• [Exercise aim]: Your job is to set down the stretch of entries that opens with the line containing "higher detection threshold" and closes with the line containing "suitable trade off". Keep both end lines, copy each exactly, and add nothing.

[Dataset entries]
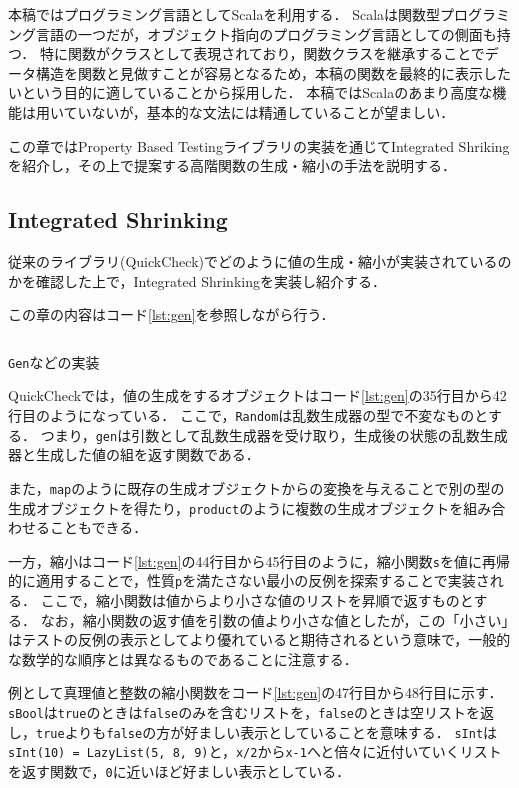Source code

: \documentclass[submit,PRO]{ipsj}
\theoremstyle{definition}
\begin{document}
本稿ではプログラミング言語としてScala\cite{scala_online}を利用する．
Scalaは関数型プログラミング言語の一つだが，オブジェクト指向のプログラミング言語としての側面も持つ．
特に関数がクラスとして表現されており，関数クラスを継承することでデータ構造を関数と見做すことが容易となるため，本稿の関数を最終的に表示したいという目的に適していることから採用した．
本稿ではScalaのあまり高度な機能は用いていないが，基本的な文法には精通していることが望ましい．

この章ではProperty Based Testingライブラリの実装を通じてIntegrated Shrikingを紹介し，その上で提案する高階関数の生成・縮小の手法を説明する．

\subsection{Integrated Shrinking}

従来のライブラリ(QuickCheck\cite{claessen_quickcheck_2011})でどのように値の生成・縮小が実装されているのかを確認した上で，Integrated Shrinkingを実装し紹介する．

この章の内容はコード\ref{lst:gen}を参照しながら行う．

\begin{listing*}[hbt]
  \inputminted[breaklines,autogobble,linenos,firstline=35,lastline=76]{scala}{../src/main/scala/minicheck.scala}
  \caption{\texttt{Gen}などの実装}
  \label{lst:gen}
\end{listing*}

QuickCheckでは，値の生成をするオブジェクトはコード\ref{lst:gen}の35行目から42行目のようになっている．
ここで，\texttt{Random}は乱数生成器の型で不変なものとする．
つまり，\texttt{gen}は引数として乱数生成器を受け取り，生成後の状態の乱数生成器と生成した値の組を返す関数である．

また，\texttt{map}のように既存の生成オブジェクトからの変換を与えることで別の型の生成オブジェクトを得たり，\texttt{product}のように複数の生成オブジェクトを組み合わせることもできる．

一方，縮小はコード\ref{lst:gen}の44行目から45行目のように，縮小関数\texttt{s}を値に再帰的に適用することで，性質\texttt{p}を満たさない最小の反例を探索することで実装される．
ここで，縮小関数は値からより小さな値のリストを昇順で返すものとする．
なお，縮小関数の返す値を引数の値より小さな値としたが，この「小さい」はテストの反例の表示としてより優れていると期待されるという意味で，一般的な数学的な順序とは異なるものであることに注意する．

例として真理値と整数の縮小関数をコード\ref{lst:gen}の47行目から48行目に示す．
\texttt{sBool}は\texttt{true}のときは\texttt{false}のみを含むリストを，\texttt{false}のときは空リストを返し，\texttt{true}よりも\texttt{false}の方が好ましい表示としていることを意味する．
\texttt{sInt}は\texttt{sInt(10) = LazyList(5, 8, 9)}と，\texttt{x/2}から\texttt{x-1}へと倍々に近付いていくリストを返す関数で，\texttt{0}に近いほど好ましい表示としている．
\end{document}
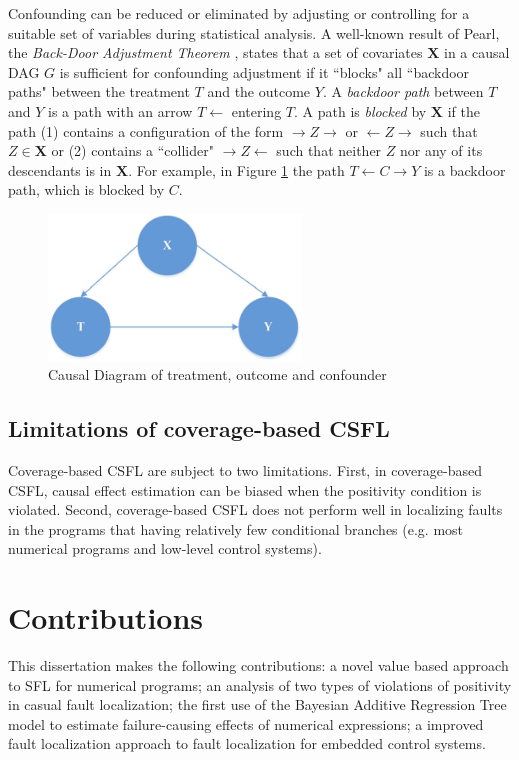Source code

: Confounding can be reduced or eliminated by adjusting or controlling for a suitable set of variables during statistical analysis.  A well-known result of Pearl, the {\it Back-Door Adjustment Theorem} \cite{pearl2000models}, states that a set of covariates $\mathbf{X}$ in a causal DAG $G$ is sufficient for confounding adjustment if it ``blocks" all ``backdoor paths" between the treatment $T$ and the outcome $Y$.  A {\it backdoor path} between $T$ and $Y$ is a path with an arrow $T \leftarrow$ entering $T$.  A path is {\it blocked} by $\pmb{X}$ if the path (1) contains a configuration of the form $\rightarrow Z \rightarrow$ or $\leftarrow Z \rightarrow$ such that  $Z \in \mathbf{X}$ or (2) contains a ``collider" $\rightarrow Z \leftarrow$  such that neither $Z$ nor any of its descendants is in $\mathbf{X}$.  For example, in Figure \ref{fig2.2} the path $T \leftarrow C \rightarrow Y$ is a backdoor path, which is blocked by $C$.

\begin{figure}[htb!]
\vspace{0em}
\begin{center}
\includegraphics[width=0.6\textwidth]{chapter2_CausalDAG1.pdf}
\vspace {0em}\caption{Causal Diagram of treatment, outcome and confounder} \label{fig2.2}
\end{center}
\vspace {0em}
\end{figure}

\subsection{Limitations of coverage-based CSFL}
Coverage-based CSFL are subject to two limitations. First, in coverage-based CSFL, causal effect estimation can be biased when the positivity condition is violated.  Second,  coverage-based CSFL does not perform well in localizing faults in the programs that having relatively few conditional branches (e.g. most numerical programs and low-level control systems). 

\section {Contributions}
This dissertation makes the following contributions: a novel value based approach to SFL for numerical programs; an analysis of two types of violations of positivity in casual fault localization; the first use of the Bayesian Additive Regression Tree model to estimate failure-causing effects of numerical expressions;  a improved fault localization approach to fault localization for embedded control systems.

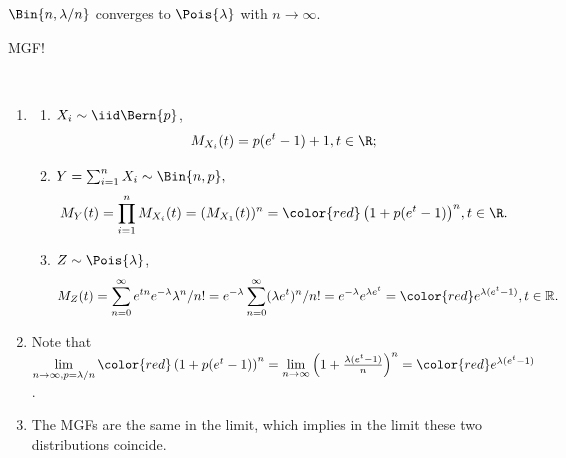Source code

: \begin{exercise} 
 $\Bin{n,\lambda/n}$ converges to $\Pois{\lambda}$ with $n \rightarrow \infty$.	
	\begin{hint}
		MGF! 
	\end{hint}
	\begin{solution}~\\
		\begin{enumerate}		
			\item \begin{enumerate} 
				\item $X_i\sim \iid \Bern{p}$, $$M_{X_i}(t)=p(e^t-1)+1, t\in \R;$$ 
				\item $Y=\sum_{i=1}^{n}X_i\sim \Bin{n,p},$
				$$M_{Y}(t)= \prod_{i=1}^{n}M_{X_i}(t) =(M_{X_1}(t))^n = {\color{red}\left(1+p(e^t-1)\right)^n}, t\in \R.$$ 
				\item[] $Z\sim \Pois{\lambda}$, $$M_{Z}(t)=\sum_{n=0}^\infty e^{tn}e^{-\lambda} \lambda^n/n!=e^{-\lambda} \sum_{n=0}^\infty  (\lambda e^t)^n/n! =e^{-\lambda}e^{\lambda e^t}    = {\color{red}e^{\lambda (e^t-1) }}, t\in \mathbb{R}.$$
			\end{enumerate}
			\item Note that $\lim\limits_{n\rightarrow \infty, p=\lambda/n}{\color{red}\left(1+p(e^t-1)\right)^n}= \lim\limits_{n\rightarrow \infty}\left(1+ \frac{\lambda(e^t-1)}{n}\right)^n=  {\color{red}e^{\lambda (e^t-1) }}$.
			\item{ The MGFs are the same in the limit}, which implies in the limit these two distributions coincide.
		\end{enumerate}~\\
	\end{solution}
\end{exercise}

...

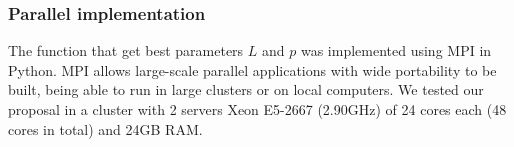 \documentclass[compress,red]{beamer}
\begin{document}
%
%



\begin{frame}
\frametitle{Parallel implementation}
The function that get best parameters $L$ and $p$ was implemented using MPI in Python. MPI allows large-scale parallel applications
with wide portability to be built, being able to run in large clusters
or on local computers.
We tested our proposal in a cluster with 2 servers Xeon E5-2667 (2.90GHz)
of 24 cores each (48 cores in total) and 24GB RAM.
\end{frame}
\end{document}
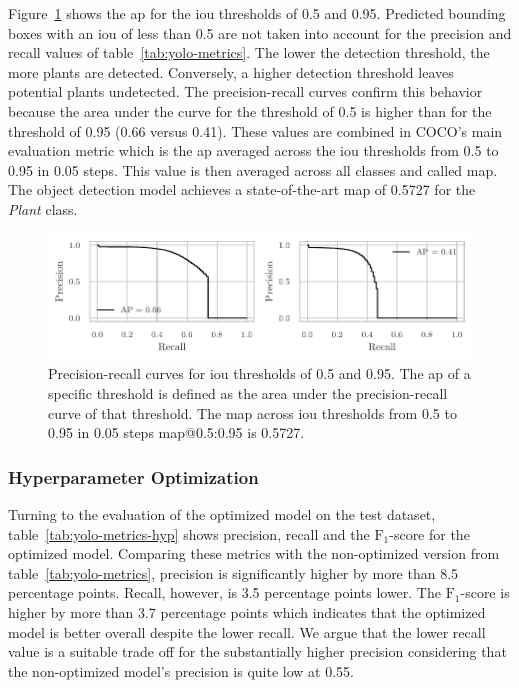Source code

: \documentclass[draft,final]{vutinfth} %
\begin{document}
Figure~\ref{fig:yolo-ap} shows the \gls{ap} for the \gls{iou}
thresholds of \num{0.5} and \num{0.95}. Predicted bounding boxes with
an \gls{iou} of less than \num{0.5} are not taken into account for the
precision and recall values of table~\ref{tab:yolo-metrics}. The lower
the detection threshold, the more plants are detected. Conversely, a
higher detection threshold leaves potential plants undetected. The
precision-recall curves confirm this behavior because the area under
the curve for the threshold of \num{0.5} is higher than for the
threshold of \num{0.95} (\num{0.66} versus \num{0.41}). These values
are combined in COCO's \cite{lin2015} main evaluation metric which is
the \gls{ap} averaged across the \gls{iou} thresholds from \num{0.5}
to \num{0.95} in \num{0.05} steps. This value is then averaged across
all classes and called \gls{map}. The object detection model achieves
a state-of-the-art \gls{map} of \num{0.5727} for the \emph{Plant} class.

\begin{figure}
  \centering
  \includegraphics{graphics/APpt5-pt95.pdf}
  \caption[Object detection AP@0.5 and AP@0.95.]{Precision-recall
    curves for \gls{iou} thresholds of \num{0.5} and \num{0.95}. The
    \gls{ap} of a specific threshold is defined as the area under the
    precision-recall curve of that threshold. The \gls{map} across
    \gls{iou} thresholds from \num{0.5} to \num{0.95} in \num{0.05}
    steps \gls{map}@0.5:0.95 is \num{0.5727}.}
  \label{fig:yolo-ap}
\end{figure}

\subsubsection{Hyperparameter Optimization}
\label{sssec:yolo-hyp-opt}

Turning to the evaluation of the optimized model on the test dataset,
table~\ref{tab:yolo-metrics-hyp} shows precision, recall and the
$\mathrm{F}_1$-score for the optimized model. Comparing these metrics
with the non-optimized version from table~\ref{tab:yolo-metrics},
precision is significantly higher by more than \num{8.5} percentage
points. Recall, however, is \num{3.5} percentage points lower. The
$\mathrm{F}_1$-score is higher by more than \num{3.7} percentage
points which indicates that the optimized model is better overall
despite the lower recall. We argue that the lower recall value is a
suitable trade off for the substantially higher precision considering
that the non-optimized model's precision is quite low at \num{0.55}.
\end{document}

• [Expected answer]:
higher detection threshold leaves potential plants undetected. The
precision-recall curves confirm this behavior because the area under
the curve for the threshold of \num{0.5} is higher than for the
threshold of \num{0.95} (\num{0.66} versus \num{0.41}). These values
are combined in COCO's \cite{lin2015} main evaluation metric which is
the \gls{ap} averaged across the \gls{iou} thresholds from \num{0.5}
to \num{0.95} in \num{0.05} steps. This value is then averaged across
all classes and called \gls{map}. The object detection model achieves
a state-of-the-art \gls{map} of \num{0.5727} for the \emph{Plant} class.

\begin{figure}
  \centering
  \includegraphics{graphics/APpt5-pt95.pdf}
  \caption[Object detection AP@0.5 and AP@0.95.]{Precision-recall
    curves for \gls{iou} thresholds of \num{0.5} and \num{0.95}. The
    \gls{ap} of a specific threshold is defined as the area under the
    precision-recall curve of that threshold. The \gls{map} across
    \gls{iou} thresholds from \num{0.5} to \num{0.95} in \num{0.05}
    steps \gls{map}@0.5:0.95 is \num{0.5727}.}
  \label{fig:yolo-ap}
\end{figure}

\subsubsection{Hyperparameter Optimization}
\label{sssec:yolo-hyp-opt}

Turning to the evaluation of the optimized model on the test dataset,
table~\ref{tab:yolo-metrics-hyp} shows precision, recall and the
$\mathrm{F}_1$-score for the optimized model. Comparing these metrics
with the non-optimized version from table~\ref{tab:yolo-metrics},
precision is significantly higher by more than \num{8.5} percentage
points. Recall, however, is \num{3.5} percentage points lower. The
$\mathrm{F}_1$-score is higher by more than \num{3.7} percentage
points which indicates that the optimized model is better overall
despite the lower recall. We argue that the lower recall value is a
suitable trade off for the substantially higher precision considering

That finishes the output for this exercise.